Samstag, 23. Mai 2015
Waterloo
Heute ist ja wieder dieser unsägliche ESC. Als ich noch jung war – Achtung, Kinder, Grandpa Simpson setzt zu einem seiner gefürchteten Monologe an – hieß die Veranstaltung ja noch „Grand Prix Eurovision de la Chanson“. Auf Französisch klingt eben alles viel besser und damals haben auch noch nicht irgendwelche Heulbojen aus Aserbaidschan mitgemacht.
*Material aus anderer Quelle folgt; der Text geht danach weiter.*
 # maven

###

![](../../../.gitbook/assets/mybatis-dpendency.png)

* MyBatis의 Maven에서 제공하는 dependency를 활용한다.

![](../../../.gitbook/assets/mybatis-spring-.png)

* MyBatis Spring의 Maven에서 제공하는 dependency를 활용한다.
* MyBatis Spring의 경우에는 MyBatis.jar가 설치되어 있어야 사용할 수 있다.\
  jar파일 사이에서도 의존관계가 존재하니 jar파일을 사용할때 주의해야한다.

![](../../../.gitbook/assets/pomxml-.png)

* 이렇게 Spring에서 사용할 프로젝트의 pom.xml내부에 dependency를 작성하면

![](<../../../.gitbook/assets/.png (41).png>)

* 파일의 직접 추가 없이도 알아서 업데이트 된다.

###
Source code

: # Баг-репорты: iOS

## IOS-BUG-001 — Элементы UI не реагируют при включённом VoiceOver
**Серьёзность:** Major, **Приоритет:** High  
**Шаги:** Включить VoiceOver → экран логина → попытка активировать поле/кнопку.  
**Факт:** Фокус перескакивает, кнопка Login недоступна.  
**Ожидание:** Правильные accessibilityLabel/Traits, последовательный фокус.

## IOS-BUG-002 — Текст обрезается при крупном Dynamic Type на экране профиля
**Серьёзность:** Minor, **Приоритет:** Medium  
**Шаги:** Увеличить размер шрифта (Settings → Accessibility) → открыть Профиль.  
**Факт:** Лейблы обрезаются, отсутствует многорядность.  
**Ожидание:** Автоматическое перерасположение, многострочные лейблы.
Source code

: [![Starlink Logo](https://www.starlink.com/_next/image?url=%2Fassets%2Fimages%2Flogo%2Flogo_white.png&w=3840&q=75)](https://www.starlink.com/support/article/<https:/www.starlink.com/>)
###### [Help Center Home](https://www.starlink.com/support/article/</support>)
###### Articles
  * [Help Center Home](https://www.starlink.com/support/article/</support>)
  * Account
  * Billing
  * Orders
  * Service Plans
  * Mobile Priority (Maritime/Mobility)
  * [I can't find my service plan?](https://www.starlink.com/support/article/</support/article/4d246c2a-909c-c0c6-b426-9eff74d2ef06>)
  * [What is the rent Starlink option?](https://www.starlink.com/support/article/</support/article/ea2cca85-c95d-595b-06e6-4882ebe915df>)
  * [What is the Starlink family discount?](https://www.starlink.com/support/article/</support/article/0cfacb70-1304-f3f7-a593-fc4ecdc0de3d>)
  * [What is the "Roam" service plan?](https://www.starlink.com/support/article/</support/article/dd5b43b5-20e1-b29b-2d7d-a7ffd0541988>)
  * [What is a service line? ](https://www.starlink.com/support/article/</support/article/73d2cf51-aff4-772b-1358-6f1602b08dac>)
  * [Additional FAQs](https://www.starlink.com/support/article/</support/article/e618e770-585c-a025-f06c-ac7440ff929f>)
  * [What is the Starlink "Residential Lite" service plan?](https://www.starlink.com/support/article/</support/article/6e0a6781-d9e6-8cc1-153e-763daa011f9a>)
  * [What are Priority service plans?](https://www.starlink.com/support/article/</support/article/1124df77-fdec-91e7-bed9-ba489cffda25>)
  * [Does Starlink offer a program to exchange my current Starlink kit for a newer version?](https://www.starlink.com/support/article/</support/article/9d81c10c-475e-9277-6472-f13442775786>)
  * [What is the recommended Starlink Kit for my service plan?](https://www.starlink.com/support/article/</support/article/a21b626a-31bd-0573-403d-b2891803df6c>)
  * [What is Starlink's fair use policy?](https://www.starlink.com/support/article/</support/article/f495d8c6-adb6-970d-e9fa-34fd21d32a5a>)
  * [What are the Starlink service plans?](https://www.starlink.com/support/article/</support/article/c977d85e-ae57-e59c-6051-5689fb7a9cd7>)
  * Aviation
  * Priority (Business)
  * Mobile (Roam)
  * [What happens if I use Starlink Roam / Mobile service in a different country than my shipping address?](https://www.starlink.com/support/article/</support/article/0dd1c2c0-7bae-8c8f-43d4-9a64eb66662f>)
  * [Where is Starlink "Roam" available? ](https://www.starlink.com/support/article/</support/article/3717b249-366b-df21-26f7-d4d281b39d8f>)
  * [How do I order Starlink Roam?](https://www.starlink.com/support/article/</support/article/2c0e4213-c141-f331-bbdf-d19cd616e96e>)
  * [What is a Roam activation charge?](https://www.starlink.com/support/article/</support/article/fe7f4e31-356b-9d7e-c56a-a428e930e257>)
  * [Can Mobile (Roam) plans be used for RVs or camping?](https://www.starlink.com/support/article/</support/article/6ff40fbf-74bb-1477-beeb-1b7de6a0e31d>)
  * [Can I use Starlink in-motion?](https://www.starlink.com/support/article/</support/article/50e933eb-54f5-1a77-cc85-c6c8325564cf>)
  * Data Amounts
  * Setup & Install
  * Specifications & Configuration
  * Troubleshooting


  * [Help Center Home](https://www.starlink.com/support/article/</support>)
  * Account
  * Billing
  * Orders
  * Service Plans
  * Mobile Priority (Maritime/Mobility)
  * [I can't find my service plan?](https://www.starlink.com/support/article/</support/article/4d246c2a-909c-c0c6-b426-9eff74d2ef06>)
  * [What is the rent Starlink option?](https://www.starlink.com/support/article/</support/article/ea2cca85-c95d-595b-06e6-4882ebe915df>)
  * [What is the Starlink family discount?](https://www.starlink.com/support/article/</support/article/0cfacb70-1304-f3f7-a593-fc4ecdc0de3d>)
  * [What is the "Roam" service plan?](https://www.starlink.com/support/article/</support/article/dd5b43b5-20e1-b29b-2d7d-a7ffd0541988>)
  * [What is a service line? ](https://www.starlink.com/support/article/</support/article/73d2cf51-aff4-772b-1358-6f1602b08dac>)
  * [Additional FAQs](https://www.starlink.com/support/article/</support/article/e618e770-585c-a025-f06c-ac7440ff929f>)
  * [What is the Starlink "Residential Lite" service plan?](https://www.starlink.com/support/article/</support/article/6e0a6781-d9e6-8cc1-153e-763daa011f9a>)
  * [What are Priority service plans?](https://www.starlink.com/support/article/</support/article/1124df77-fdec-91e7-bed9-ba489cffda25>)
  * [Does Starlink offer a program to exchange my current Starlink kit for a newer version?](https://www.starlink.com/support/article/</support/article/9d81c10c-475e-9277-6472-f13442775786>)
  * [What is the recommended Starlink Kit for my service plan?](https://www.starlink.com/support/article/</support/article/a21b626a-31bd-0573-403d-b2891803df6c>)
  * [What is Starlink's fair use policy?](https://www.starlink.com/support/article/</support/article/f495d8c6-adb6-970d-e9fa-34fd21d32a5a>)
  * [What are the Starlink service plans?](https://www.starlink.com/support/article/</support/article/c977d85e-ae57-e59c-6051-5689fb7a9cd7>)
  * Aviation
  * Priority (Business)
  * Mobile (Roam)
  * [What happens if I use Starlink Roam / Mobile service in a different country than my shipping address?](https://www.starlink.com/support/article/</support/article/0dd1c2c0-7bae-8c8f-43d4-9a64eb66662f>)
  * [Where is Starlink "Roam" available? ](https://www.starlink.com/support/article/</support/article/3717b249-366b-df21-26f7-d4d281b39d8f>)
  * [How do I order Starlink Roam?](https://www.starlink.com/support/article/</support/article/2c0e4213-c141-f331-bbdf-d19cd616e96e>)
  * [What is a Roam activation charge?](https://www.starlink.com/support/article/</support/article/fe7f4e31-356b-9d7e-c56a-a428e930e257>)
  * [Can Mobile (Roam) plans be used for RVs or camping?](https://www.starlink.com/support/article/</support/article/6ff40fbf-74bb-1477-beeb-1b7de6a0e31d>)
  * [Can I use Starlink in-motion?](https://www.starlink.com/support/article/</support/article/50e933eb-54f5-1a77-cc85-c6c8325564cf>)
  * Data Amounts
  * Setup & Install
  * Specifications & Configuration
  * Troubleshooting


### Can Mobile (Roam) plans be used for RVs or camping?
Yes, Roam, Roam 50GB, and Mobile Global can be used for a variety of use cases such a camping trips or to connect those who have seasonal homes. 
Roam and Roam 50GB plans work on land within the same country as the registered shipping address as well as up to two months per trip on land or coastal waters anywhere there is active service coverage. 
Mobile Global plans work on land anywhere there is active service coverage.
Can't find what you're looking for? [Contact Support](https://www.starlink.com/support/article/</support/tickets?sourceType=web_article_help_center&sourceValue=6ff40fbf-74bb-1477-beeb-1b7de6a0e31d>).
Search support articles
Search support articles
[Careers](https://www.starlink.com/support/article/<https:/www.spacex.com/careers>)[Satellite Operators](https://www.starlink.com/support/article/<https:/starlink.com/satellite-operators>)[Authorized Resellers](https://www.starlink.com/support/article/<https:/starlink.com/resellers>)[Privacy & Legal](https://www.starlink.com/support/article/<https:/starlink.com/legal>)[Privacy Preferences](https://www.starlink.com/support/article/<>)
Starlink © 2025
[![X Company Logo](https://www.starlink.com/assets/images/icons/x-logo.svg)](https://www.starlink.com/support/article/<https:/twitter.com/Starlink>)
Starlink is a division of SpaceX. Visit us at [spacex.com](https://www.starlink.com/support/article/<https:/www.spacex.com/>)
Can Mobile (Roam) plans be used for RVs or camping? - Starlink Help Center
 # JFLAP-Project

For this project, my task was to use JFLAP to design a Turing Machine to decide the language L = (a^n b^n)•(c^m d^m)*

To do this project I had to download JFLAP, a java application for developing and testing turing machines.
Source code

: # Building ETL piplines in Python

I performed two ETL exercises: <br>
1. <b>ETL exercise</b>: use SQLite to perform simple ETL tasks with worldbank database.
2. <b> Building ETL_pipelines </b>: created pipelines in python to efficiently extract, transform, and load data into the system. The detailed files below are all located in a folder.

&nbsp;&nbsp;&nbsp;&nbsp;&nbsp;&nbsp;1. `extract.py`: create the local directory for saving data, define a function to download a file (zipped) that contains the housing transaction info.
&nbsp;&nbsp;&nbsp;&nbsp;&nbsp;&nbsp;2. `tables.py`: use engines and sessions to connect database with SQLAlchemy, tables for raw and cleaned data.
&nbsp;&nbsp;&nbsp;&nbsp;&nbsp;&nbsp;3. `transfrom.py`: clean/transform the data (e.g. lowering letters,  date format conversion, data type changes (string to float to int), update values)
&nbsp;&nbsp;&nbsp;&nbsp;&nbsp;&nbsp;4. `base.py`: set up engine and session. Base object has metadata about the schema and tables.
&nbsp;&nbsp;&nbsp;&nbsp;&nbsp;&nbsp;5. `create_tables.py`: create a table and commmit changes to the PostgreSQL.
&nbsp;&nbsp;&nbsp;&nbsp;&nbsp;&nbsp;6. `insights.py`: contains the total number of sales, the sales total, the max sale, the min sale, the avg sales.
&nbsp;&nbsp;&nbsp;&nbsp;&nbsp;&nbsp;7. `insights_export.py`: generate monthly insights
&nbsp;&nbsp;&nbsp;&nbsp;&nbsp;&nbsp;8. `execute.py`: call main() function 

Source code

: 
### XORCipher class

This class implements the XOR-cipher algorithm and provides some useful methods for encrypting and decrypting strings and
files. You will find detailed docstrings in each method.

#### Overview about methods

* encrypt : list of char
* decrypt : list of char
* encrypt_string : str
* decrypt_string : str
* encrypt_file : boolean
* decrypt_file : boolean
Überhaupt war der ganze Ostblock noch nicht vertreten und die Sendung war noch recht überschaubar. „Douze points“ gab es damals ebenfalls noch nicht, das heutige System der Punktevergabe wurde erst 1975 eingeführt.
Ich erinnere mich noch ganz genau: 1974 habe ich zum ersten Mal zugeschaut. Zusammen mit meiner Oma und meinem Opa im schönen Klingelbach, einem Ortsteil von Katzenelnbogen. Wir saßen auf dem Sofa und ich war stolz, als Achtjähriger so lange aufbleiben zu dürfen. Jedem Lied habe ich eine Note gegeben und auf einem Zettel notiert. Nur die Schweden mit einer damals noch völlig unbekannten Gruppe namens ABBA bekamen von mir eine Eins. Besonders gut gefielen mir, abgesehen von dem Ohrwurm „Waterloo“, die glitzernde sternförmige Gitarre von Björn und die anbetungswürdige Anni-Frid. Also habe ich bei der Punktevergabe ABBA die Daumen gedrückt – und sie haben gewonnen! Ein großer Moment. Trotz meiner jungen Jahre hatte ich offenbar Geschmack bewiesen. Ich hätte Talentscout werden sollen, aber leider ging ich zu diesem Zeitpunkt noch in die Grundschule.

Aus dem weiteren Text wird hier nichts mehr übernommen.